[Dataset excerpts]
=== Begin Enclosure ===

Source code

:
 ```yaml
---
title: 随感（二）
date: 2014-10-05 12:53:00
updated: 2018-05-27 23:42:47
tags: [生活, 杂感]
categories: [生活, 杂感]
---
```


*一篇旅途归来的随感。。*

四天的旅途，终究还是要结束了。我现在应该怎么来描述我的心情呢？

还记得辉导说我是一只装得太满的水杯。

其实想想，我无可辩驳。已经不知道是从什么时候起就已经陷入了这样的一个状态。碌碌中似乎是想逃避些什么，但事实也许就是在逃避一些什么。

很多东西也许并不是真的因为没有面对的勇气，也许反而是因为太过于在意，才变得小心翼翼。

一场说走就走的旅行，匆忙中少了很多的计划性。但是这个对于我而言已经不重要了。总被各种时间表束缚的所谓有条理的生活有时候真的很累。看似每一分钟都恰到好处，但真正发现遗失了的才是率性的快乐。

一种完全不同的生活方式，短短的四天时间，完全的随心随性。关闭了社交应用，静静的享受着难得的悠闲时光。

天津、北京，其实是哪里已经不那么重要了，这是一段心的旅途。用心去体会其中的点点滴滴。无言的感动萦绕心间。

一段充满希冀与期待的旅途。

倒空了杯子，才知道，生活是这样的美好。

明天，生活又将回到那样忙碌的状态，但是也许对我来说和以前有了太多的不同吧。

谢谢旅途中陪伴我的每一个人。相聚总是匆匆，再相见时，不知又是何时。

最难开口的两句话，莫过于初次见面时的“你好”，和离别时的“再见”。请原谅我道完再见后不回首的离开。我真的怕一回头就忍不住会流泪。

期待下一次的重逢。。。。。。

=== End Enclosure ===

TRY IT:
Write out again, exactly, the lines from the start of the entries up to and including the one with "其实想想，我无可辩驳。已经不". Nothing else belongs in the reply.

SOLUTION FOR THIS PROBLEM:
Source code

:
 ```yaml
---
title: 随感（二）
date: 2014-10-05 12:53:00
updated: 2018-05-27 23:42:47
tags: [生活, 杂感]
categories: [生活, 杂感]
---
```


*一篇旅途归来的随感。。*

四天的旅途，终究还是要结束了。我现在应该怎么来描述我的心情呢？

还记得辉导说我是一只装得太满的水杯。

其实想想，我无可辩驳。已经不知道是从什么时候起就已经陷入了这样的一个状态。碌碌中似乎是想逃避些什么，但事实也许就是在逃避一些什么。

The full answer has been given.